In this younger, faster NFL, which players under 25 stand out? I’ve compiled a list of the top 15 players that have proved to be worthy of making this list. In order to qualify for consideration, a player must be under 25 by the season opener on Sept. 5.
Without further ado:
1. J.J. Watt, DE, Houston: Watt was arguably the most dominant player in the NFL in 2012. His 20.5 sacks led the league last season, along with a mind-blowing 16 passes defended – 5 of them led to interceptions. This was all while Watt was wearing a brace on his left arm, still recovering from a dislocated elbow. The thought that Watt was not 100 percent last year should scare quarterbacks around the league. The best defensive player in the league earns the number one spot.
2. Von Miller, OLB, Denver: Pass rush is all about speed in today’s NFL. Von Miller’s combination of a relentless motor and speed to get to the quarterback should give opposing offensive lines and coordinators nightmares. Miller has cemented himself as premier pass rusher along with J.J. Watt.
3. Andrew Luck, QB, Indianapolis: What did Luck not do on the field last season? He led his team on seven(!) game winning drives, led his team to a nine-game improvement from the previous year, and took the Colts to the playoffs, playing a majority of games under an interim head coach. This was with the 26th ranked defense and the 22nd ranked rushing game in the NFL. Luck is the best and most clutch quarterback under 25 in the game.
4. Julio Jones, WR, Atlanta: Normally, scouts don’t grade drafts until three years after that draft has taken place. But if there was to be a winner of the 2011 draft, that team would have to be the Atlanta Falcons, making a blockbuster trade to select Julio Jones. His combination of speed, ball skills, and route-running ability make him one of the best receivers in the NFL. He and A.J. Green (who will be 25 before the season starts) are the next wave of top-tier receivers in the league.
5. Robert Griffin III, QB, Washington: Just like Andrew Luck, what did RGIII not do last season? He resurrected a moribund franchise and, like Luck did, took his team to the playoffs. Although durability may be a concern, he has the willingness to learn and protect himself in the future. Griffin possesses a perfect skillset, one that effectively combines his world-class speed, accuracy, pocket presence, football intelligence, and intangibles. Griffin and Luck, as well as Russell Wilson, are the next wave of great quarterbacks.
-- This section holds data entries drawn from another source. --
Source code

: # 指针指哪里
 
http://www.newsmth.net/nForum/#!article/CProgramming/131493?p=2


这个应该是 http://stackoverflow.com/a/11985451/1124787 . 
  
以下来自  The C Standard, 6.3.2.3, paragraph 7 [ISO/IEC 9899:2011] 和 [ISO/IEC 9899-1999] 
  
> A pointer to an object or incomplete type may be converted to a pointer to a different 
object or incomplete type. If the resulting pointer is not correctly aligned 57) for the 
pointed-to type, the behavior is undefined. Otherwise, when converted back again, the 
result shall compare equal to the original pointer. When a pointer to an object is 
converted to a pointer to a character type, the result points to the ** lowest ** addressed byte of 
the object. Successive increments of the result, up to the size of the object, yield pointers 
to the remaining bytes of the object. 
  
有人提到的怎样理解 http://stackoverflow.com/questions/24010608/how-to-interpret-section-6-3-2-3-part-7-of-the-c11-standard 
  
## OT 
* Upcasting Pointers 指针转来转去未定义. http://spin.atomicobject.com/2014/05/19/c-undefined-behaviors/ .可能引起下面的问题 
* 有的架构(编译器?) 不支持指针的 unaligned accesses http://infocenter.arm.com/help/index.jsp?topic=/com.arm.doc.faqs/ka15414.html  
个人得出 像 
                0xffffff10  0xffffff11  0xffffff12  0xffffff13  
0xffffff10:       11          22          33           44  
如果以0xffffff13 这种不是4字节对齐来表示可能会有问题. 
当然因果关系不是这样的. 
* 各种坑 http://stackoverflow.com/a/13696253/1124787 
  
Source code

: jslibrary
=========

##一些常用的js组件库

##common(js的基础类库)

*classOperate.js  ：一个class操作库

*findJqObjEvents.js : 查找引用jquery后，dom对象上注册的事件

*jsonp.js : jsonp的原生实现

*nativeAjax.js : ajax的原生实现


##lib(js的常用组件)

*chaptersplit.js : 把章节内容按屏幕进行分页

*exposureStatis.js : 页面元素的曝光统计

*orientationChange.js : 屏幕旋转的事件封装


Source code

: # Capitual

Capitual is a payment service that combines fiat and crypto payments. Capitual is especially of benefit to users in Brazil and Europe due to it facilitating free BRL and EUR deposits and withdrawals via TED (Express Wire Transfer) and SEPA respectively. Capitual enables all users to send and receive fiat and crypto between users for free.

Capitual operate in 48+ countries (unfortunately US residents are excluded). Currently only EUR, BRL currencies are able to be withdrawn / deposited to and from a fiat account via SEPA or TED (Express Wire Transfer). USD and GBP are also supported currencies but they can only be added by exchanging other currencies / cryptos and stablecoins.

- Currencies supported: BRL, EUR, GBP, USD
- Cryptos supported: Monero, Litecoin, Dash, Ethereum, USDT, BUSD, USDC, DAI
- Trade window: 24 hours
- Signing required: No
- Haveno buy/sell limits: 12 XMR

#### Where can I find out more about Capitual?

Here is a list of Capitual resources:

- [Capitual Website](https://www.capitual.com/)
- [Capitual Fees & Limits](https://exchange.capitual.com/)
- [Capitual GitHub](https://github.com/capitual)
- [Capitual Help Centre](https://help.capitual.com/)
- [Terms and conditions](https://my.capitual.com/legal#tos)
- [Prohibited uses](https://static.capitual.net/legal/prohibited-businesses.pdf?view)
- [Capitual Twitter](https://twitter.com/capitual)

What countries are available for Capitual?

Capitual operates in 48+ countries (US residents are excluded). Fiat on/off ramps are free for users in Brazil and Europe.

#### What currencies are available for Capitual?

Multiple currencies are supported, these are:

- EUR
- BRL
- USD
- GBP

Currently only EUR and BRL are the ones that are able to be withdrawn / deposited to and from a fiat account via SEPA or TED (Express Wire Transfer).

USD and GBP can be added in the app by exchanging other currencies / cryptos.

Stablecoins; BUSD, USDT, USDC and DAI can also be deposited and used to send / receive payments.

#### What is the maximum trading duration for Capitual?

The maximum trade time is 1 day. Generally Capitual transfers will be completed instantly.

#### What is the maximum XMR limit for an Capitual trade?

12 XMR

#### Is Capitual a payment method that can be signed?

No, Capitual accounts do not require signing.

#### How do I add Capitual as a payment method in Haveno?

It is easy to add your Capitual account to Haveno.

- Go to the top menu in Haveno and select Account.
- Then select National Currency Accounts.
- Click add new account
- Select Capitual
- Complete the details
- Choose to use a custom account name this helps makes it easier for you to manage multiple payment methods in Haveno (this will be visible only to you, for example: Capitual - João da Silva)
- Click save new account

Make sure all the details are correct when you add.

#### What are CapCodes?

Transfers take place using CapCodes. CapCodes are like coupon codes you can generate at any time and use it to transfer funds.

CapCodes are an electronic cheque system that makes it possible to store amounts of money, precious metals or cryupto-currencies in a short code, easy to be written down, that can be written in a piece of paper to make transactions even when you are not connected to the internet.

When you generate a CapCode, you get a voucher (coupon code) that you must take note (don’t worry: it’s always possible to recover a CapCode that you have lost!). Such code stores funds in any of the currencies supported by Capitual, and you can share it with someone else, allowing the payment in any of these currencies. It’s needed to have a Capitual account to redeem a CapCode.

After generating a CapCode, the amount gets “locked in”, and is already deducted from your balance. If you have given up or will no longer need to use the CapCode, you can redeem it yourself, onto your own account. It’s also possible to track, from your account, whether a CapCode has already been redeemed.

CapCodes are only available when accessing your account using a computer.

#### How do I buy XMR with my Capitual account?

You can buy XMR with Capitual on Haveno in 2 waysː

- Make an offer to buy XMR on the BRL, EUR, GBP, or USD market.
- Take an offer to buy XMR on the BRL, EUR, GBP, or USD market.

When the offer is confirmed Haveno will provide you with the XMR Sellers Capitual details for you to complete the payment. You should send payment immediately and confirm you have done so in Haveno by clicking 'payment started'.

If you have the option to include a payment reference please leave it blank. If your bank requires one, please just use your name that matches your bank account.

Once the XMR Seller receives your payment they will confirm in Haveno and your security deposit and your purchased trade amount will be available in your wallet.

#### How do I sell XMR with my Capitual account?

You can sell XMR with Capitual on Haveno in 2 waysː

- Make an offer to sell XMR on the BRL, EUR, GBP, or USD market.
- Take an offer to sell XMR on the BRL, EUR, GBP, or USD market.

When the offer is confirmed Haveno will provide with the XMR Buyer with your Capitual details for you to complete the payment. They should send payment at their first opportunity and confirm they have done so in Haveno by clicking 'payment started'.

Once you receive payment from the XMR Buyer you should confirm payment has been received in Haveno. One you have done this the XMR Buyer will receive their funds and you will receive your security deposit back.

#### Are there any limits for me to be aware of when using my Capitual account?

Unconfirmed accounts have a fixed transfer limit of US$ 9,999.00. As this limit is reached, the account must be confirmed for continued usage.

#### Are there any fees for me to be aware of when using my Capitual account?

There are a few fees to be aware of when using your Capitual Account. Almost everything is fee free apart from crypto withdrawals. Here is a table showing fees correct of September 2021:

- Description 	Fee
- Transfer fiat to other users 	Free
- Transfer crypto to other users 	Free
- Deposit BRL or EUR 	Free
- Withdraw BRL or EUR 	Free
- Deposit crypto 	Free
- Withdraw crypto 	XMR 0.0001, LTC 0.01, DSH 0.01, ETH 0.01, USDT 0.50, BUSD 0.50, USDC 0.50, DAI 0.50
6. Aldon Smith, DE, San Francisco: Smith would’ve placed directly after J.J. Watt and Von Miller on this list had his production not slipped when Justin Smith was injured. However, he is a solid, young player who should only improve under arguably the best defense in the league on the Pacific coast.
7. Joe Haden, CB, Cleveland: Just like Aldon Smith, Haden could’ve been higher on the list. He was suspended four games in 2012 for use of Adderall and missed time due to injury. Haden is only 24, though, and during the time that he has been able to stay on the field, he has quietly established himself as a shutdown corner.
8. Russell Wilson, QB, Seattle: “He’s too short. He’s too dang short.” In 2012, Wilson proved every scout wrong. Wilson has all of the aspects of a great quarterback except the height, but he compensates for that with his mobility and football intelligence. Aided by a great running game and one of the best defenses in the league, Seattle is a legitimate contender in 2013 with Wilson at the helm.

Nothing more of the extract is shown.